Leslie O'Rourke, CASA Volunteer since April 2017
Moving to a big city from the Midwest took some getting used to but one of the first things Leslie knew was, "I want to make a difference here." Leslie explored many volunteering opportunities; some were day events, others were more long term, like becoming a mentor. However, the opportunity she pursued, that has turned out to be both the most challenging and yet the most rewarding has been right here with CASA of Philadelphia. Leslie started her training with CASA in the spring of 2017 and was excited to jump right in. She had completed all of her pre-service work, was sworn in as a CASA volunteer in June 2017 and assigned a case in August. Like most CASA volunteers she was a bit nervous at first, “yikes, I have to use all that training” but also excited, “wow, I get to help a family” she recalls. Reaching out to the CUA worker was one of her first steps and she was able to build a good relationship with the worker.
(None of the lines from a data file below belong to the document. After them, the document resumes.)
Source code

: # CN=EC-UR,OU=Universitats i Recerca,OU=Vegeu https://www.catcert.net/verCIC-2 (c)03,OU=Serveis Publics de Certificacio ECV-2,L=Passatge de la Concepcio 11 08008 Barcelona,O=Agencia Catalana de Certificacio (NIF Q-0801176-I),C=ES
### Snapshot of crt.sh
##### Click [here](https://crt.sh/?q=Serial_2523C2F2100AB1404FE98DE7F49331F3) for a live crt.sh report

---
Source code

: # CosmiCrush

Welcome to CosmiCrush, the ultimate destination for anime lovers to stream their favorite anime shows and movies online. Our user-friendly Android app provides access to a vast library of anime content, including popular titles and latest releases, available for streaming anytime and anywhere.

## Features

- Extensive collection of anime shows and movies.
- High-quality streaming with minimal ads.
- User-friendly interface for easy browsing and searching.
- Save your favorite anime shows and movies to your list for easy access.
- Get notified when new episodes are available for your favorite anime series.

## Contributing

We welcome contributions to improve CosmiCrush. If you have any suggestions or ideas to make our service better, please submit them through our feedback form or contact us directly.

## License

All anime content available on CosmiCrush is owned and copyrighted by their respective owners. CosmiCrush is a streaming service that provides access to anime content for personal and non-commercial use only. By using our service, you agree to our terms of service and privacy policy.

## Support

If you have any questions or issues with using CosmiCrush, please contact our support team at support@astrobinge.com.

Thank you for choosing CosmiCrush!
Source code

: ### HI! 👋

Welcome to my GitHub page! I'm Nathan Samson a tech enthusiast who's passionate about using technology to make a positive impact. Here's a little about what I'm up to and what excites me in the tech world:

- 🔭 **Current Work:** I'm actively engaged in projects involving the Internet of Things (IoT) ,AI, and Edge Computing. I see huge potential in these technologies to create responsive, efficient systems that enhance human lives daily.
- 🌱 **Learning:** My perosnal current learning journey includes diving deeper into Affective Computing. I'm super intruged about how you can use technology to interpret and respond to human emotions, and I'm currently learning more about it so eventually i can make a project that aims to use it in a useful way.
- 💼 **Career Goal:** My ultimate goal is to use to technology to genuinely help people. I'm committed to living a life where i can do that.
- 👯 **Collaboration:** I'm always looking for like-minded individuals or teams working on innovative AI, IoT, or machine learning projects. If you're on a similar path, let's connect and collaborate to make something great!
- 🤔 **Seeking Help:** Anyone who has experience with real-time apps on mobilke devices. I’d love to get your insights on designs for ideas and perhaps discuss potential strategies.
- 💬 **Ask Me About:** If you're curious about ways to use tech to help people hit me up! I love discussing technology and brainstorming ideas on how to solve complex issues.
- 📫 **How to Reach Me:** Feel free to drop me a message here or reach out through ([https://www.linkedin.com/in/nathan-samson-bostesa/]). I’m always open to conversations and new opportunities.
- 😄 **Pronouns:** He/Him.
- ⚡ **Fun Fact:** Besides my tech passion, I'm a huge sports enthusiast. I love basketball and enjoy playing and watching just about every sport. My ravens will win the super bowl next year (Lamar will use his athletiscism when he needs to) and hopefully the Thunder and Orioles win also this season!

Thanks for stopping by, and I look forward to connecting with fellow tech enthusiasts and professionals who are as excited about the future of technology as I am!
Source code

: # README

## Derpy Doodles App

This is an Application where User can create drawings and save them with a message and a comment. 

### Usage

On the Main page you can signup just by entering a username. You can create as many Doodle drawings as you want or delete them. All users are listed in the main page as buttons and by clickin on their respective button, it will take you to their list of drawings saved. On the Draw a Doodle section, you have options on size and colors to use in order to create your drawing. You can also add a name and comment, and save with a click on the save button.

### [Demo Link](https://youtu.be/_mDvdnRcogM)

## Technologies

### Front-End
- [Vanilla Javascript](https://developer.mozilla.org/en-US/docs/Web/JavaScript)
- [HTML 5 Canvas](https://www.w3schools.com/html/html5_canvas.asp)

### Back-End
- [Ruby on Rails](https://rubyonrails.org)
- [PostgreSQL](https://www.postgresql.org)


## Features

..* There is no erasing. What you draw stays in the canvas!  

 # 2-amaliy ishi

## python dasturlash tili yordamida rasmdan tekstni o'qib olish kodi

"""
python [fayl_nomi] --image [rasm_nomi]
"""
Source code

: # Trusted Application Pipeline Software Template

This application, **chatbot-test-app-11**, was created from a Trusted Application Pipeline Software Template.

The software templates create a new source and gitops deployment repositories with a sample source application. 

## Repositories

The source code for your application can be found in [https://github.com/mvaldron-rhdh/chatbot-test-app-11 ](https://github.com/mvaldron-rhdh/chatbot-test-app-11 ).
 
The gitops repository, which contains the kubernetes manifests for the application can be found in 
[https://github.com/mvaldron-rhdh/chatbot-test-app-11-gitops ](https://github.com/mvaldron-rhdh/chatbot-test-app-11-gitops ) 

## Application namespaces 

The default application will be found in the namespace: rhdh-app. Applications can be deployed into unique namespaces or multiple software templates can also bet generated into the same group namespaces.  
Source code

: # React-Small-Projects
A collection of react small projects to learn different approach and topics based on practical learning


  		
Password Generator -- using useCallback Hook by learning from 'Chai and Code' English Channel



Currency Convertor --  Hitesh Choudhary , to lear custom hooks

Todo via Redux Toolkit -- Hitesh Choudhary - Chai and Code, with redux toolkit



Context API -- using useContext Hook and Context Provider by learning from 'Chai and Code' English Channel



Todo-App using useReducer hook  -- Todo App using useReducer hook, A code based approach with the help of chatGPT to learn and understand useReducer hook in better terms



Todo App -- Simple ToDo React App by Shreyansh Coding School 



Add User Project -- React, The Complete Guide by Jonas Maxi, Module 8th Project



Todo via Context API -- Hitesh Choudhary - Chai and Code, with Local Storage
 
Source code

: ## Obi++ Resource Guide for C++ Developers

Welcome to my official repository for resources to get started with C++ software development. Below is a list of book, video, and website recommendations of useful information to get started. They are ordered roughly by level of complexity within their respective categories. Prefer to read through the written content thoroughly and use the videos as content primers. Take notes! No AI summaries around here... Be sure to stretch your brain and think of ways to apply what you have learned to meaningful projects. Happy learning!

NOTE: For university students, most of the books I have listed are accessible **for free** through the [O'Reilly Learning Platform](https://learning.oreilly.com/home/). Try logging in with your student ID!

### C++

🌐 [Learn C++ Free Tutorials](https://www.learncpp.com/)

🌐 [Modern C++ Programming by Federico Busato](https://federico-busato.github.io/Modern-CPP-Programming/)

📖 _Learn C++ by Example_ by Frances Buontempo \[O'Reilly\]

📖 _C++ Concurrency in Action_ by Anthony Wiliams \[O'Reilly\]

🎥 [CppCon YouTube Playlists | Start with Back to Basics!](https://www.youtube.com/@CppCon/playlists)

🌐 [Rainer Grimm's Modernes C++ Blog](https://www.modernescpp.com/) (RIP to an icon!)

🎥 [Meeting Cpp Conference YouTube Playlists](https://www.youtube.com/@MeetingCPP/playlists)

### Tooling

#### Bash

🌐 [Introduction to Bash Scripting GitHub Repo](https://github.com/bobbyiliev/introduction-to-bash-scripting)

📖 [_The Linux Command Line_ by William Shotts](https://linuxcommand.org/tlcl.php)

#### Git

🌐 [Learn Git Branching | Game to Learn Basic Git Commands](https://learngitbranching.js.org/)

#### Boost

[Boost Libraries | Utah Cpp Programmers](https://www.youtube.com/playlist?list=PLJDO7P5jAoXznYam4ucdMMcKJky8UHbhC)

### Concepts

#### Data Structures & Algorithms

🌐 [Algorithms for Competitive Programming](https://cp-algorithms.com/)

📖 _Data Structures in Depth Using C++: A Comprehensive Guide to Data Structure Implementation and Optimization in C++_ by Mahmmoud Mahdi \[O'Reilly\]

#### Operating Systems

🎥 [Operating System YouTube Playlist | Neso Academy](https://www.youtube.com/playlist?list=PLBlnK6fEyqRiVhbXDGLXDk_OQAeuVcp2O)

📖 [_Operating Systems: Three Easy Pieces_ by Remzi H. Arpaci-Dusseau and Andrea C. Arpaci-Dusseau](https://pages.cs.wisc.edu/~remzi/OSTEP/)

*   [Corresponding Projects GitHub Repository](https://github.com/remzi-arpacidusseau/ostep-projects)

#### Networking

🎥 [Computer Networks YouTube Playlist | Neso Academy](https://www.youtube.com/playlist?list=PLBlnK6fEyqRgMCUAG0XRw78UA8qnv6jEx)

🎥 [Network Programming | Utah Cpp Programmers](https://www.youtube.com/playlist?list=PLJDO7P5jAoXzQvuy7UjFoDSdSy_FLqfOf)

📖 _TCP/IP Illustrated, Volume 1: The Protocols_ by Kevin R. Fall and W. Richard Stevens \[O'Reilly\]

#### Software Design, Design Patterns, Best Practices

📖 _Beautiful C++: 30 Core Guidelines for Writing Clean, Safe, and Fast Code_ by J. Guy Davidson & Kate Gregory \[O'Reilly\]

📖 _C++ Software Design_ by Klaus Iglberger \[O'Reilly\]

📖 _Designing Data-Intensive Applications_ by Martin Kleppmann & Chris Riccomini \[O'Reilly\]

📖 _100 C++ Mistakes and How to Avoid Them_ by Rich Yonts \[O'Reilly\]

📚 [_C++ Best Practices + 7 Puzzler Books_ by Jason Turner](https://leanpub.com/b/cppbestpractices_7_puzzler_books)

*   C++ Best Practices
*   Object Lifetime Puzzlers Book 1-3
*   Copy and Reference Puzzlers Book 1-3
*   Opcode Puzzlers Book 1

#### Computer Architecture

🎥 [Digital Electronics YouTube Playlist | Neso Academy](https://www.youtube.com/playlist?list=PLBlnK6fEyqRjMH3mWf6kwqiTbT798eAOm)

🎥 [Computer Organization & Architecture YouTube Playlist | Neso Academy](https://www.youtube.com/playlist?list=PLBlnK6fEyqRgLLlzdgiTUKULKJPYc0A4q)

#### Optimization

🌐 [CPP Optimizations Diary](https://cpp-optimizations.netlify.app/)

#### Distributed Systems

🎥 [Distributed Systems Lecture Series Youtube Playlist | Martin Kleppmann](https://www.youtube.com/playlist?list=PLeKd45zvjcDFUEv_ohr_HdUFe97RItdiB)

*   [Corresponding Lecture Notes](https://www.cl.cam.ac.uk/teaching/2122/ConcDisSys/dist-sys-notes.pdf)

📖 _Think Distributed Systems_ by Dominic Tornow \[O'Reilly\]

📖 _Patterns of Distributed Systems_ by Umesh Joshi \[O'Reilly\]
They partnered, agreed to goals and worked towards having the best outcome for eight year old Joey*
Prior to the CUA worker and Leslie being assigned as the CASA volunteer for the case it had been in the courts since November of 2016 with no resolution. The thing that made this different, Leslie believes, was the CUA worker and the CASA volunteer working together to explain to the parent what the court expected in order for her to get her child back. As the volunteer, Leslie’s outlook was that the mother had made a mistake but deserved another chance to parent her child. After speaking with the child, his teachers, and his foster mom it was apparent to Leslie that Joey wanted to go home as much as his mother wanted him there. The CUA worker and CASA volunteer worked in partnership to get as much information and resources as they could for both mother and son. Leslie believes that once Joey’s mother was able to trust that the CUA worker and CASA volunteer wanted to support her with doing what was needed to get Joey reunified, she began taking responsibility for her own treatment goals, and turned things around for herself. After the court date just in November the child was able to spend the night at home with his mother for the first time since the case was opened. Leslie visited them, and was able to see that Joey was elated, showing off toys and his little nephew. He had been withdrawn and quiet when she had visited him at his foster home. Leslie says that seeing him there, with his mother, confirmed what she and the CUA worked believed, that he was where he belonged; back with his mother. His mother was putting in the work to meet all of the goals the CUA and the court set out for her, She was now on track to be reunified with her son. He was reunified before Christmas and the case was closed at the next hearing in January. The last court date Leslie says she can remember so clearly, because mom was extremely happy, hugged her and said THANK YOU. Leslie says “This is why I love CASA and why I volunteer. Although there are times that were challenging, seeing the smiles from mom and child during and at the end made it all worthwhile.” By day Leslie does marketing for a bank, and is getting through a busy period, but plans to take on another case assignment in the spring.